Ich habe mir in einer anderen Gaststätte noch schnell ein Bier zapfen lassen, was der Wirt zwar nicht mit Schaum konnte, dafür aber exakt bis zur Glasoberkante. Dann bin ich los, allerdings nicht ohne vorher in einer der Herbergen in Vila Franca anzufragen, ob was frei ist. Weil nun nicht mehr viel Zeit zum Rumtrödeln war, bin ich nicht bis runter zum Jakobsweg, sondern auf der Hauptstraße geblieben, zumal sich nach wenigen Kilometern eh der Jakobsweg zur Straße gesellt. Später bin ich dann noch mal mit dem Jakobsweg ans Wasser und so nach Vila Franca gekommen, wo sich meine Herberge „Vilatejo“ dicht am Bahnhof befindet. Die kostet zwar auch inzwischen 20 statt 10 Euro, ist aber ok und ich bin sogar allein in einem Viererzimmer.

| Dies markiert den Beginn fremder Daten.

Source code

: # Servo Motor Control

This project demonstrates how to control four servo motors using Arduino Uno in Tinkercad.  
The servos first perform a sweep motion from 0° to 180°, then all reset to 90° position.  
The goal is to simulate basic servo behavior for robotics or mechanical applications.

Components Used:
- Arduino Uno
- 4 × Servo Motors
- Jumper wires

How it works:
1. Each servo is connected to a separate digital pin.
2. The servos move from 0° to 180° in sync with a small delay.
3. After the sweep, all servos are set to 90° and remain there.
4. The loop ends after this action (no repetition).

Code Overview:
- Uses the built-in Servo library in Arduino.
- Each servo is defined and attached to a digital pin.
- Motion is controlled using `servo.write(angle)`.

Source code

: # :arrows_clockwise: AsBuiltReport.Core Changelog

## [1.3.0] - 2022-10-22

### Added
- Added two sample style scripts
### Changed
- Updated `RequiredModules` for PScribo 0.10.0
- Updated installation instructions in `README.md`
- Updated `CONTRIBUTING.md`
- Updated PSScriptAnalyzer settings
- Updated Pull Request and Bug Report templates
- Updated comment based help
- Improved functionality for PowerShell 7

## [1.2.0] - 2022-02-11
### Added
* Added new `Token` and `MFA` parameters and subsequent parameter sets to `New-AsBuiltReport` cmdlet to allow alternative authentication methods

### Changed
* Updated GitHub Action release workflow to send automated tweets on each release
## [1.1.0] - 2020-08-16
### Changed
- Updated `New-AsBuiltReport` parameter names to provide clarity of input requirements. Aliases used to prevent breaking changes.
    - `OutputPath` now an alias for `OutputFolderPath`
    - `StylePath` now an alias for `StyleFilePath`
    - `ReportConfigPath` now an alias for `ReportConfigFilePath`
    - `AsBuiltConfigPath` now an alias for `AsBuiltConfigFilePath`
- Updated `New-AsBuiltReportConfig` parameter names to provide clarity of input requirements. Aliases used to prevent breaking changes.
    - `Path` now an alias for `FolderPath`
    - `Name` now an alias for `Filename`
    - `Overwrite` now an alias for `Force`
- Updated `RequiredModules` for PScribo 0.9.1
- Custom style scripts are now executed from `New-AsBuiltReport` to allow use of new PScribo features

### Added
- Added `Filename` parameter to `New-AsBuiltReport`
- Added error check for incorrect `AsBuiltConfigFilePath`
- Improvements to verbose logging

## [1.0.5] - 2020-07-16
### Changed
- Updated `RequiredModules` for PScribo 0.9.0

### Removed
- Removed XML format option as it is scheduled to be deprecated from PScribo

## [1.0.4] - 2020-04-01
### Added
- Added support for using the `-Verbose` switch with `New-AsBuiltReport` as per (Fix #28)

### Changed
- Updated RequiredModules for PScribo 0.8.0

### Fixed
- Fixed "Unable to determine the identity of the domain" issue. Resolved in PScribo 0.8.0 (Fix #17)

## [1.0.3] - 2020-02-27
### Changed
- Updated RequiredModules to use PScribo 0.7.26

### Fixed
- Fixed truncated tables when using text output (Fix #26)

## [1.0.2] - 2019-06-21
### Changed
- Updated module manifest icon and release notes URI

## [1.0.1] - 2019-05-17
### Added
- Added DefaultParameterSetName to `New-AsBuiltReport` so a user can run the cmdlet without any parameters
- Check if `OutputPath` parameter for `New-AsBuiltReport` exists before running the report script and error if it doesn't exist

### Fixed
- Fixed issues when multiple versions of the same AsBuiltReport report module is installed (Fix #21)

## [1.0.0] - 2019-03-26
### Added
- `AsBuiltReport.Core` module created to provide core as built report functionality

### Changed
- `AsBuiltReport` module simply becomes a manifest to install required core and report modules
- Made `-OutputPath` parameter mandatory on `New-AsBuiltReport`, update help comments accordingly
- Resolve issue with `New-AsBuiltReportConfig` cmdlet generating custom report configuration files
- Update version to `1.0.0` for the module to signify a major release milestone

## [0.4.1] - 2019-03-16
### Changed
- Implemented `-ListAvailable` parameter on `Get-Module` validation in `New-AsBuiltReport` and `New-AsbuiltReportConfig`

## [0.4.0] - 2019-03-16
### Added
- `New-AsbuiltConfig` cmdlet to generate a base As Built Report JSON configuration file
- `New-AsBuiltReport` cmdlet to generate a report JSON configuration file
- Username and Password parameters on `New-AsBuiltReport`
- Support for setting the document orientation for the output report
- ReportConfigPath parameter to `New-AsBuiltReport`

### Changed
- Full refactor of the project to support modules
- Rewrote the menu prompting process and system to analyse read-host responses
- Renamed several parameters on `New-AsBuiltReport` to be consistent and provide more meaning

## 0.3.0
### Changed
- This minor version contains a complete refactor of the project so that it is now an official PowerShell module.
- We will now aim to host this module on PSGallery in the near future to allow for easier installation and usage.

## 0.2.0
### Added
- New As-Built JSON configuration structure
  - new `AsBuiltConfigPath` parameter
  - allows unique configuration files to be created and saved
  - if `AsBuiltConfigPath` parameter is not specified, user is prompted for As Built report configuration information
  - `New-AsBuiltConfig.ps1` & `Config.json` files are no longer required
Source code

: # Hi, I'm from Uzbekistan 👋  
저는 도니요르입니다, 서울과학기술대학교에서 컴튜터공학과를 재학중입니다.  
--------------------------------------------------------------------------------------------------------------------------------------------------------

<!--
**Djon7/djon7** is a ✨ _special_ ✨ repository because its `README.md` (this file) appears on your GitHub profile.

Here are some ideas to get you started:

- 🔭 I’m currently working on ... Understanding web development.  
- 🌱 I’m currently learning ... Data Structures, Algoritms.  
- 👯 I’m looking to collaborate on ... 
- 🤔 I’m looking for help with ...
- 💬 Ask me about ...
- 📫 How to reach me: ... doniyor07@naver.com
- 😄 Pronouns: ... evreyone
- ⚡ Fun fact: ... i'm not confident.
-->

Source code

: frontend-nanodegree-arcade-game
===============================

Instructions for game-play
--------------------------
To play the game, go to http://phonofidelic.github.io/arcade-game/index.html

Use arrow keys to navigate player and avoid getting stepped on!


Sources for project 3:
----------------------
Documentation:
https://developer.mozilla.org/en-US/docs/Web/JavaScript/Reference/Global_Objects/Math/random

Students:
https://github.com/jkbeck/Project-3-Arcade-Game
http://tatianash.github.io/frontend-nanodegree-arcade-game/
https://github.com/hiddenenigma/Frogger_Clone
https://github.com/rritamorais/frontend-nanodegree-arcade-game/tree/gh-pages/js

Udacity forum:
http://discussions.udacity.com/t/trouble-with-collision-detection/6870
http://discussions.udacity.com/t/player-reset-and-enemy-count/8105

Ich habe mir bei meiner Ankunft kurz vor acht noch schnell was in einem um acht schließenden Supermarkt besorgt. Nach dem Einchecken bin ich dann noch in einen anderen, der bis 21 Uhr offen hat. Nun habe ich sehr reichlich zu essen. Eine Pizza ist schon weg. Erstaunlicherweise habe ich gar nicht großen Hunger, obwohl das heute bestimmt 45 Kilometer waren. Vielleicht gibt es da irgendwo in meinem Körper versteckte Reserven?